PROBLEM REQUIREMENTS:
Extract all lines from the data beneath that include the word "course".

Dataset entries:
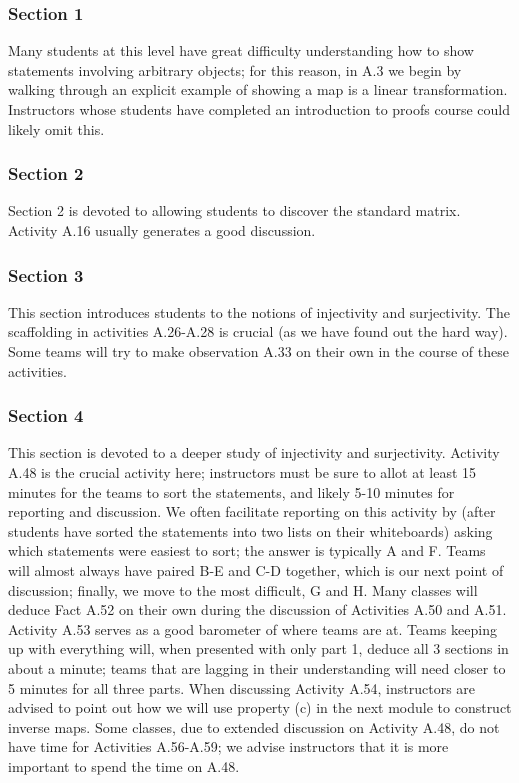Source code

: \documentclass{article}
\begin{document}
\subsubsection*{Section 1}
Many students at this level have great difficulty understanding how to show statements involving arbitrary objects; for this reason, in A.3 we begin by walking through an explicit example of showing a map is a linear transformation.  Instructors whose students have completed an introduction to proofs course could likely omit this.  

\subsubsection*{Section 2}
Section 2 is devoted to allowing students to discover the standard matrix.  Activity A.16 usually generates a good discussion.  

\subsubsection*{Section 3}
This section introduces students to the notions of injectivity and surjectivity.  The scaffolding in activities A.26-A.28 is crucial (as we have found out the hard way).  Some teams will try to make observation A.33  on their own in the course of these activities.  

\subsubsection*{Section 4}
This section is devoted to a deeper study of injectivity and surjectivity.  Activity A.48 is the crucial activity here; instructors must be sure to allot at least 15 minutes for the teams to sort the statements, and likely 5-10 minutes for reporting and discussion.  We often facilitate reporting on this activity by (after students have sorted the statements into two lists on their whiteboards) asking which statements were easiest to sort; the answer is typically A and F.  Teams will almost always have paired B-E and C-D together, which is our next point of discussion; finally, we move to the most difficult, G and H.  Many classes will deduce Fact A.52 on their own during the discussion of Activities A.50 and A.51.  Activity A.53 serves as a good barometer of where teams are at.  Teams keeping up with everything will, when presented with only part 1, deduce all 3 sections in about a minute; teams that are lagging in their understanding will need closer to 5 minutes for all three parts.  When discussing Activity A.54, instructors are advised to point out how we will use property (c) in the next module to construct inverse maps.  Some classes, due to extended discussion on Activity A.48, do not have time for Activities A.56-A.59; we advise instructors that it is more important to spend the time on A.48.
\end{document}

REPLY TO THE TASK:
Many students at this level have great difficulty understanding how to show statements involving arbitrary objects; for this reason, in A.3 we begin by walking through an explicit example of showing a map is a linear transformation.  Instructors whose students have completed an introduction to proofs course could likely omit this.  
This section introduces students to the notions of injectivity and surjectivity.  The scaffolding in activities A.26-A.28 is crucial (as we have found out the hard way).  Some teams will try to make observation A.33  on their own in the course of these activities.  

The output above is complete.